Managing ground for wildlife, particularly deer, is a multi-million-dollar industry. You may not always be able to justify your personal dollar for dollar investment, especially if you’re calculating it with a venison return, but you can get more entertainment out of a property other than its intended goal of deer hunting. Make sure to use it as a primary predator hunting location too. And if you know someone with a gorgeous wildlife property, offer your predator control expertise. 

Managed wildlife properties include a bevy of reasons on why they should be considered and utilized for predator hunting, particularly for coyotes. If your property or a friend’s, is sitting idle during the fur season, consider these reasons to open the gate for a predator adventure.

Management Helps Wildlife

Any properly managed wildlife area attracts not only the intended target like deer, but it also attracts most other game species. When you add food plots for wildlife nutrition, initiate proper timber management, set aside refuge for sanctuary zones and other property management strategies, you create a Disney World attraction for everything.

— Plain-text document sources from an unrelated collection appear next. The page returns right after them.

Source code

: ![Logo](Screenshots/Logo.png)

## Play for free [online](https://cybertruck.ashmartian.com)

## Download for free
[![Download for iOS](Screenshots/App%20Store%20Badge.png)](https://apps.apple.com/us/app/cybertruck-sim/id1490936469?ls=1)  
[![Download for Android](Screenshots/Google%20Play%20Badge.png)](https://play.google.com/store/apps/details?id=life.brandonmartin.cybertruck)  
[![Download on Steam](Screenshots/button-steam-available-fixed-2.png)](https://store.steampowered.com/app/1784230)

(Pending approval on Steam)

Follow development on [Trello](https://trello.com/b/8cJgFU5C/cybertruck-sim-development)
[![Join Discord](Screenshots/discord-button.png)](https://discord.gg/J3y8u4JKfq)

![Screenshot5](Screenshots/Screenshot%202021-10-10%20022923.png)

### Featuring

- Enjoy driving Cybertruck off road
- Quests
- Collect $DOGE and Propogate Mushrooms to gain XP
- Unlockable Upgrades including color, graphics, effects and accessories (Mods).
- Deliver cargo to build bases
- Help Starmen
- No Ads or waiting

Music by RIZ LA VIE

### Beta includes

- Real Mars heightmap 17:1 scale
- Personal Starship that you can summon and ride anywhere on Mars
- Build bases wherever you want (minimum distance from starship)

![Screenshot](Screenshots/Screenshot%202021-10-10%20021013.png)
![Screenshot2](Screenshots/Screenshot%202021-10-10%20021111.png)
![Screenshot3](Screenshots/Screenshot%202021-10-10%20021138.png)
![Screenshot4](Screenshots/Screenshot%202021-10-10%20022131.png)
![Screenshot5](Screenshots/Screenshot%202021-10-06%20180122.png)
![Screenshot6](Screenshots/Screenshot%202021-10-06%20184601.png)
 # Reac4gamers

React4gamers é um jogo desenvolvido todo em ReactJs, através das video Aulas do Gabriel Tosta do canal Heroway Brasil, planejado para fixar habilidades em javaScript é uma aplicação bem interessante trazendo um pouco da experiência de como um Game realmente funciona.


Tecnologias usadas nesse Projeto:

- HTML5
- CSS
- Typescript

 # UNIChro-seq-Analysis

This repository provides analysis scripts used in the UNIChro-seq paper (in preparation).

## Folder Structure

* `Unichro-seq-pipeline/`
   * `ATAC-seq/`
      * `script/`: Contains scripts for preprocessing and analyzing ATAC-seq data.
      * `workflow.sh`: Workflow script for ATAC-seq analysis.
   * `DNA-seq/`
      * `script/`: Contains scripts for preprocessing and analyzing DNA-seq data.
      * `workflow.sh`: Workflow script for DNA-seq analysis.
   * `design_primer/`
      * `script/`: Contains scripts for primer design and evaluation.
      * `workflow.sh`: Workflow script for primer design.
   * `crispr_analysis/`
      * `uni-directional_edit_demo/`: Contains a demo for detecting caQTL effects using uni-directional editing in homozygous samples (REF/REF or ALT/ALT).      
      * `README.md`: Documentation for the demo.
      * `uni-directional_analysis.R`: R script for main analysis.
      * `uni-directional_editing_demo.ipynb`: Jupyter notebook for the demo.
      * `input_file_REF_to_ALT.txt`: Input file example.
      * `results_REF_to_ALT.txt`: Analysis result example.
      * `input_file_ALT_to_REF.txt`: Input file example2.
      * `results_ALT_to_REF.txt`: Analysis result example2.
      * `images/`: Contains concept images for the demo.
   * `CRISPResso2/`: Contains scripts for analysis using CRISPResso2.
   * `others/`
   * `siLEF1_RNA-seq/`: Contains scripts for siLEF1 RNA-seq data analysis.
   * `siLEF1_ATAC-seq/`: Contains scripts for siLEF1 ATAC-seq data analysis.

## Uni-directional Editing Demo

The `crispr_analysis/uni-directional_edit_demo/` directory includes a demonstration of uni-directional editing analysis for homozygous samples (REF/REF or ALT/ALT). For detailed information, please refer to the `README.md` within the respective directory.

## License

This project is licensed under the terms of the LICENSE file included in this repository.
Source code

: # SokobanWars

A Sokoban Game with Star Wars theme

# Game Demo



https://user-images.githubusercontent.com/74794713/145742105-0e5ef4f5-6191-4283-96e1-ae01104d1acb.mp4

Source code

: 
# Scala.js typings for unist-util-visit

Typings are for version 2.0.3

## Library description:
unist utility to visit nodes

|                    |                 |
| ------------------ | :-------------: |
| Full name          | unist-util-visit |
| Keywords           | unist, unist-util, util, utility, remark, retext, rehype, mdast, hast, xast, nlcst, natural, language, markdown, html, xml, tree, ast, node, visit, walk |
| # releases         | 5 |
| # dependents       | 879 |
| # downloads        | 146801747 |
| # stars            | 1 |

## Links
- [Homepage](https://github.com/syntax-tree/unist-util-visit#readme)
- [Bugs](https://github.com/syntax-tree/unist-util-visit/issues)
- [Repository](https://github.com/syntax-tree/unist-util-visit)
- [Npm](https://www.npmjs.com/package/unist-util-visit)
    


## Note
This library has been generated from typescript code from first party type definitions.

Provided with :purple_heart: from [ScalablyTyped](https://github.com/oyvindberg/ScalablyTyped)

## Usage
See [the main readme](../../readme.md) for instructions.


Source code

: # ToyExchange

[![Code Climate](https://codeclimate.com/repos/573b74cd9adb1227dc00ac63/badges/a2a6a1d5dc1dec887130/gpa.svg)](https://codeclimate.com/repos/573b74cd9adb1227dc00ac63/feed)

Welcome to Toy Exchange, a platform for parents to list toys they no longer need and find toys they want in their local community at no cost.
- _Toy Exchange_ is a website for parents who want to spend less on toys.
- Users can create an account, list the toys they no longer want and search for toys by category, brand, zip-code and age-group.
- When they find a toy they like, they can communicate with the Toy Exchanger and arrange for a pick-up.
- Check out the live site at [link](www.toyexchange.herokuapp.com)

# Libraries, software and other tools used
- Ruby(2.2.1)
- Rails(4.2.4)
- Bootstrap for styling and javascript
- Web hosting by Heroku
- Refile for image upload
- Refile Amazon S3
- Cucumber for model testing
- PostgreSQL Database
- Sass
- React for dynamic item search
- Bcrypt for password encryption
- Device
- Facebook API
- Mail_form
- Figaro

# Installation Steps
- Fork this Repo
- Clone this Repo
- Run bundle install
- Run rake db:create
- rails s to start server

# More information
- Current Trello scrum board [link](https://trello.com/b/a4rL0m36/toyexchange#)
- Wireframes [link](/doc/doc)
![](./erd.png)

When other game thrives it attracts coyotes, bobcats, fox, bears and mountain lions to utilize the bounty. With a balance of escape cover, food and overall habitat, most species can thrive in a balanced way.

Create Predator Opportunities

In addition to habitat care, hunting improvements also can help your later predator pursuits. Most hunting properties include a network of stands and blinds to be used in pursuit of deer, or turkeys. These same ambush sites also work for predators stalking the very game you stalked earlier.

Edge stands, interior treestands and ground blinds in openings all have potential as a hide while you try to call in a predator. After a late-season whitetail hunt I spent a few extra days on my buddy’s farm to coyote hunt. Several times I set the caller out in sight of a permanent blind, along with a dose of coyote urine and used the hide for a comfortable set protected from the weather. And yes, I Hornady-tipped over coyotes.

Seek More Intel

Whether you hunt a managed property or your friend hunts it, someone is going to have great intel on the predator patterns across the landscape. Often those patterns will mesh with the stand network on the property. Even if they don’t someone will be able to point you in the direction of where they hear the most dawn or dusk howling, where they see bobcat tracks routinely and the trail where a fox religiously darts across a road.

On one managed property my buddy pointed to a soybean field in the dark and said coyotes always were in, and around it. After five minutes of calling I shot a curious female and 15 minutes after that another blazed in to see what was dying. It did.

Predator Hunting Helps Other Species

Finally, any predator control you can do now may help save a fawn or batch of turkeys later. It’s nearly impossible to control predators without a year-round approach. Nevertheless, quality habitat paired with predator hunting can at least curb the influence that predators may have on a property. A coyote shot late in the winter right before denning likely saves several fawns later. Plus, the fun of calling in a coyote just adds to the reason to get the most bang for your buck on a wildlife property.